Separately, a source cited by the Reuters news agency said around 10 warships each from both sides sailed at close quarters in the Taiwan Strait. Taiwanese officials have also said some Chinese vessels crossed the median line, an unofficial buffer separating the two sides.
Taipei has remained defiant, declaring that it will not be cowed by its "evil neighbor."
Beijing sees the island as part of its own territory. The Chinese exercises, which began on Thursday, were scheduled to last until midday on Sunday, according to the Chinese Xinhua news agency.
Taiwan's Defense Ministry said on Saturday its forces scrambled jets to warn away 20 Chinese aircraft, including 14 that crossed the median line.
It also detected 14 Chinese ships conducting activities around the Taiwan Strait. The ministry released a photograph showing Taiwanese sailors closely watching a nearby Chinese vessel.
Taiwan also said its shore-based anti-ship missiles and its Patriot surface-to-air-missiles were on standby.
China insists its relations with Taiwan are an internal matter and has warned that it might use force to bring the island under its control. Taiwan rejects the former claim.
Pelosi visit kicks off crisis
The Chinese military launched the drills launched in reaction to a visit to Taiwan by the US House Speaker Nancy Pelosi.
Pelosi arrived in Taiwan in an unannounced — yet highly anticipated — visit on Tuesday, despite Chinese protests.
She is the highest-ranking US politician to visit Taiwan in 25 years.
Pelosi called the island "one of the freest societies in the world" and expressed the United States' "unwavering" support for the country.
The Chinese Foreign Ministry said Pelosi's visit was damaging stability in the Taiwan Strait.
US calls for restraint
As part of its response to Pelosi's visit, China has halted communication through various channels with the United States, including between Chinese and US military commanders.

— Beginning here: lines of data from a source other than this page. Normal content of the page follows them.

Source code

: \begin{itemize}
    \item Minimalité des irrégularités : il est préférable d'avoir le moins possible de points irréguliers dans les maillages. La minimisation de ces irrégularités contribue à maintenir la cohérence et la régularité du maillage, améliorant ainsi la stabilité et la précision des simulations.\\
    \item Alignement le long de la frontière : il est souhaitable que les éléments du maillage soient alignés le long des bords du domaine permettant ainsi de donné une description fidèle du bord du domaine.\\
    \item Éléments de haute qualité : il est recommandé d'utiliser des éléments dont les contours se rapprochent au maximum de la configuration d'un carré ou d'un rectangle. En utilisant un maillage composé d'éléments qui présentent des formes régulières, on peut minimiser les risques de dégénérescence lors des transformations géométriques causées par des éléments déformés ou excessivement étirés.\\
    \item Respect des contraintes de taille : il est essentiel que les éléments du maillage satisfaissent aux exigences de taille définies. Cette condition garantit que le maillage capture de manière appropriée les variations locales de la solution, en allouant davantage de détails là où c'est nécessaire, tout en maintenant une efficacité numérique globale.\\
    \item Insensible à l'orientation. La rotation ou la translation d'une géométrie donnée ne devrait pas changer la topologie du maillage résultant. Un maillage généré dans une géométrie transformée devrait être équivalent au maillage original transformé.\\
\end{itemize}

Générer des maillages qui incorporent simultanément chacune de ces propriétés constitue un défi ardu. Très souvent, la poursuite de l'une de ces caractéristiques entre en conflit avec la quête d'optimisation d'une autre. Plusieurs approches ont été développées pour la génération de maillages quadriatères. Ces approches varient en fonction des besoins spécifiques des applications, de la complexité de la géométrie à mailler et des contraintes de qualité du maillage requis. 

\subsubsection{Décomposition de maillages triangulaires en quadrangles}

Beijing also suspended cooperation on climate change, while at the same time warning the US not to act rashly.
US Secretary of State Antony Blinken said on Saturday that China should not hold talks "hostage" when it comes to issues of global concern, including climate change. He said Washington was "determined to act responsibly" to avoid a major global crisis.
Meanwhile, Taiwan's Transport Ministry said flights through its airspace had gradually resumed on Sunday about noon, as most notifications for Chinese military drills near the island were "no longer in effect."
The last time China fired missiles near Taiwan was in 1996 during the "Third Taiwan Strait Crisis." This crisis was prompted by Taiwan's president at the time, Lee Teng-hui, visiting the US.